Nel 1960 si trasferisce a Milano su invito di Enrico Baj e, nello stesso anno, Arturo Schwarz ospita una mostra personale dell’artista nell’omonima Galleria Schwarz. A contatto con le opere di Sironi, Carrà, Morandi e soprattutto di De Chirico, Del Pezzo tende ad ampliare in modo sempre più evidente la componente metafisica nel suo linguaggio, affiancandolo con forme geometriche decontestualizzate. Conia anche la definizione di “Visual Box”, per indicare i diversi piani sui quali si dispongono i propri lavori, a metà tra immagine e oggetto tridimensionale: il suo repertorio si distingue per i pannelli geometrici monocromi, sui quali sono inserite mensole o scavate concavità, che sostengono oggetti come birilli, uova di legno, bocce, manichini, talvolta molto colorati, con il consueto carattere ludico e metafisico. Intorno al 1965 l’artista si trasferisce a Parigi, dove occupa il vecchio studio di Max Ernst in rue Mathurin Régnier 58. Risale al 1968 la sua prima personale nella capitale francese. L’affermarsi della neoavanguardia Nouveau Réalisme e del desiderio di “riappropriazione del reale” tanto divulgato lo influenza profondamente e lo induce a riflettere sull’elemento dello “scarto”, del rifiuto all’intero della nuova società di massa come dato poetico.

Nel 1966 Del Pezzo si affianca ai maestri dell’astrattismo e concretismo italiano, in primis Eugenio Carmi, all’esperienza della Cooperativa del Deposito di Boccadasse, dove tiene una mostra personale. Nello stesso anno gli viene dedicata una sala personale alla XXXIII Biennale di Venezia e Del Pezzo inizia ad ottenere numerosi riconoscimenti nell’ambito artistico internazionale. Negli anni Settanta collabora in veste di grafico con l’azienda Olivetti e con il gruppo automobilistico Renault Italia. Nel 1970 Arturo Carlo Quintavalle cura un’importante antologica dedicata all’artista al Salone dei Contrafforti della Pilotta di Parma, seguita, nel 1974, da una retrospettiva alla Rotonda di via Besana a Milano curata da Guido Ballo. Nel 1979 Del Pezzo rientra definitivamente in Italia e si stabilisce a Milano, dove diventa professore per la cattedra di “ricerche sperimentali sulla pittura” alla nuova Accademia di Belle Arti di Milano al posto di Emilio Tadini. Stabilisce il suo studio sui Navigli di Milano, sua città di adozione.

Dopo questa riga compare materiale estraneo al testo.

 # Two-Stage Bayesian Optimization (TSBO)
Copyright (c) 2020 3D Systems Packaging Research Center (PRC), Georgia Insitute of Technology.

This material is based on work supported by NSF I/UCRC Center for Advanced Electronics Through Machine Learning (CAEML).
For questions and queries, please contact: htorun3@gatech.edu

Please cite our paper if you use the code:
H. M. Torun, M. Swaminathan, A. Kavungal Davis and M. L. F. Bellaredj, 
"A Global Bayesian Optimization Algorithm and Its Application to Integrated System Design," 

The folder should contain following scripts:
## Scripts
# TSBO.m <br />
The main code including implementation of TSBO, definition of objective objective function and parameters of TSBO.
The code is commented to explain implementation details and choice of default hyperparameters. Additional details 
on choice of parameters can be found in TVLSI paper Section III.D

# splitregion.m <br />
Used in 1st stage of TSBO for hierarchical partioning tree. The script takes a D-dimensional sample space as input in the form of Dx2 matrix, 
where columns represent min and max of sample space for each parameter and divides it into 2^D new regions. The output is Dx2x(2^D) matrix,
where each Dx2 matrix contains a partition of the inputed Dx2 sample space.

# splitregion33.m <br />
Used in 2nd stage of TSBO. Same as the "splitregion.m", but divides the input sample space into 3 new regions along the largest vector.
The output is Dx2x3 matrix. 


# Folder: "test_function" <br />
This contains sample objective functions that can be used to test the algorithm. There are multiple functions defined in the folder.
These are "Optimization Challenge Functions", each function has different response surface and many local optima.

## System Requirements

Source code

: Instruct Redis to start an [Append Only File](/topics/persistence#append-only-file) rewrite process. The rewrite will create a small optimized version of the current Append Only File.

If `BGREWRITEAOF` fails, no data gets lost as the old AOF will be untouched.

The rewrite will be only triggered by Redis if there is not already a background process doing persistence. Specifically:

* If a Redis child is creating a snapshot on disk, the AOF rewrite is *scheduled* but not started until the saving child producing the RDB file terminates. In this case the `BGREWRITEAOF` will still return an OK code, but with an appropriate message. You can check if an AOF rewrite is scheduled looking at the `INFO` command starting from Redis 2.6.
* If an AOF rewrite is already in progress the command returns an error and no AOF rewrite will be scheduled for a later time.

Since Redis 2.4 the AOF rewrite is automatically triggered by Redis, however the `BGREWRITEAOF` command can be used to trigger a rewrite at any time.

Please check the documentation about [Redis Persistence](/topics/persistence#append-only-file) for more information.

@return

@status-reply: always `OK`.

Il suo linguaggio artistico per tutto il suo percorso ha oscillato tra linguaggio pop, neorealista, dadaista e metafisico. Le sue opere, difficili da etichettare, sono delle “Visual Box” in cui l’elemento architettonico e scultoreo, racchiude pittura, collage e oggetti. Un linguaggio ludico e sognante sempre usato da Lucio Del Pezzo come lente di ingrandimento per analizzare e criticare la società di massa e il suo consumismo. Le sue opere, tra quelle di altri artisti, al momento fanno parte di un’iniziativa di beneficenza lanciata dalla Fondazione Pomodoro assieme allo Studio Marconi, e vengono donate a chi sostiene l’Istituto di Ricerche Farmacologiche Mario Negri nella lotta contro il Covid-19.